In practical terms, Germany is so far ahead it's not comparable. The quality of life here is better making minimum wage here than it is if you're on a decent wage in the UK. A lot of the difference is housing - in the UK, you're usually paying a lot of money to live in a shithole. Also, as other commentators have noted, everything is falling apart in the UK, so even if you have money, you can look forward to taking trains that break all the time, driving on roads that have holes in them, etc.

In mainstream cultural terms, a lot of germans don't like foreigners, and are pretty rude if they pick up that you're not german, although a lot of that is modulated by where you're from.

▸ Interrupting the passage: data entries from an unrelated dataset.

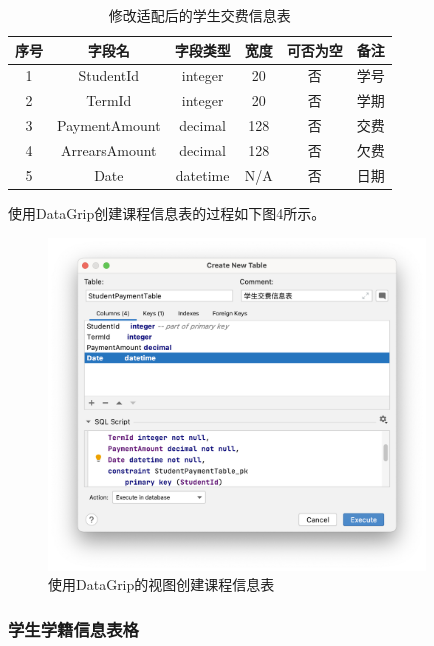\documentclass[a4paper,UTF8,heading=false,12pt]{article}
\begin{document}
    \begin{table}[htbp]
        \begin{center}
            \begin{tabular}{@{}cccccc@{}}
                \toprule
                序号 & 字段名         & 字段类型    & 宽度  & 可否为空 & 备注   \\ \midrule
                1  & StudentId   & integer & 20  & 否    & 学号   \\
                2  & TermId & integer & 20 & 否    & 学期   \\
                3  & PaymentAmount     & decimal & 128  & 否    & 交费   \\ 
                4  & ArrearsAmount     & decimal & 128  & 否    & 欠费   \\ 
                5  & Date     & datetime & N/A  & 否    & 日期   \\ 
                \bottomrule
                \end{tabular}
                \caption{修改适配后的学生交费信息表}
        \end{center}
    \end{table}

    使用DataGrip创建课程信息表的过程如下图4所示。

    \begin{figure}[htbp]
        \centering
        \includegraphics[width=10cm]{../Images/StudentPaymentTable.png}
        \caption{使用DataGrip的视图创建课程信息表}
    \end{figure}

    \subsubsection{学生学籍信息表格}
\end{document}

That extends to germans who work for the state - the auslanderbehoerde is pretty famous for being generally miserable to deal with. The state's basic policy is 'assimilation', so you're basically expected to leave your culture at the door and become 'German', and the state has a pretty narrow definition of what that means (Oktoberfest, christian religious holidays, slightly dubious history etc), and depending on where you're from, you'll have to do courses on this stuff, which can be pretty depressing.

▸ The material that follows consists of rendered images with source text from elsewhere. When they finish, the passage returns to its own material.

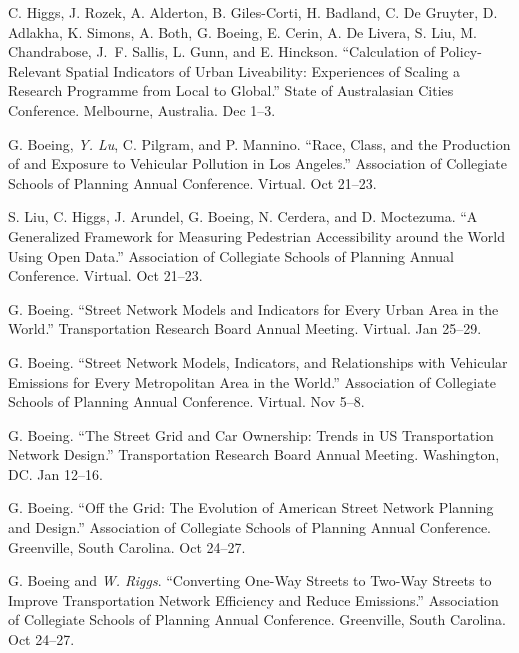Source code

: \documentclass[11pt,letterpaper]{report} %
\begin{document}
\begin{tablist}
\item[2021] \tab{}C. Higgs, J. Rozek, A. Alderton, B. Giles-Corti, H. Badland, C. De Gruyter, D. Adlakha, K. Simons, A. Both, G. Boeing, E. Cerin, A. De Livera, S. Liu, M. Chandrabose, J.~F. Sallis, L. Gunn, and E. Hinckson. \enquote{Calculation of Policy-Relevant Spatial Indicators of Urban Liveability: Experiences of Scaling a Research Programme from Local to Global.} State of Australasian Cities Conference. Melbourne, Australia. Dec 1--3.

\item[2021] \tab{}G. Boeing, \textit{Y. Lu}, C. Pilgram, and P. Mannino. \enquote{Race, Class, and the Production of and Exposure to Vehicular Pollution in Los Angeles.} Association of Collegiate Schools of Planning Annual Conference. Virtual. Oct 21--23.

\item[2021] \tab{}S. Liu, C. Higgs, J. Arundel, G. Boeing, N. Cerdera, and D. Moctezuma. \enquote{A Generalized Framework for Measuring Pedestrian Accessibility around the World Using Open Data.} Association of Collegiate Schools of Planning Annual Conference. Virtual. Oct 21--23.

\item[2021] \tab{}G. Boeing. \enquote{Street Network Models and Indicators for Every Urban Area in the World.} Transportation Research Board Annual Meeting. Virtual. Jan 25--29.

\item[2020] \tab{}G. Boeing. \enquote{Street Network Models, Indicators, and Relationships with Vehicular Emissions for Every Metropolitan Area in the World.} Association of Collegiate Schools of Planning Annual Conference. Virtual. Nov 5--8.

\item[2020] \tab{}G. Boeing. \enquote{The Street Grid and Car Ownership: Trends in US Transportation Network Design.} Transportation Research Board Annual Meeting. Washington, DC\@. Jan 12--16.

\item[2019] \tab{}G. Boeing. \enquote{Off the Grid: The Evolution of American Street Network Planning and Design.} Association of Collegiate Schools of Planning Annual Conference. Greenville, South Carolina. Oct 24--27.

\item[2019] \tab{}G. Boeing and \textit{W. Riggs}. \enquote{Converting One-Way Streets to Two-Way Streets to Improve Transportation Network Efficiency and Reduce Emissions.} Association of Collegiate Schools of Planning Annual Conference. Greenville, South Carolina. Oct 24--27.


\end{tablist}
\end{document}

If you're black, there's a certain level of racially-motivated violence in some places, although I think the basic level of violent street crime compares favourably to the UK - it compares extremely favourably if you're white. Still, because of the aforementioned rudeness thing, friends I've had who migrated from Africa generally have a pretty bad time living here.

Culturally, in the broader sense, Germany is great. The music scene is great here, the art scene, classical music, the food and youth culture etc are all really good, and very welcoming to foreigners. You meet people with a very broad range of views and lifestyles, there are parks and galleries and playgrounds and all sorts of stuff that makes you feel like you're actually living in a 'culture' worth engaging in, not just a bunch of people decompressing after a work-week.

The thing I like most about living in Germany is it's a pretty reasonable country. If you deal with institutions, they'll generally talk to you as a rational human. If you live in a city, the city will generally maintain parks and public spaces because they'll see that as important to the community. Money is set aside for cultural life, youth recreation, sports, etc.


👤 willvarfar
Partner would have been happy to stay with me in the UK but I was blown away by the beauty of Scandinavia when I visited, and am so glad she relented.

Average quality of life in the nordics is massively better than the uk. It’s not even close!

Wages are lower in absolute terms but not qualitatively and we probably couldn’t afford to move back to the uk and have any semblance of same standard of living. We are now trapped in a utopia and happy about it.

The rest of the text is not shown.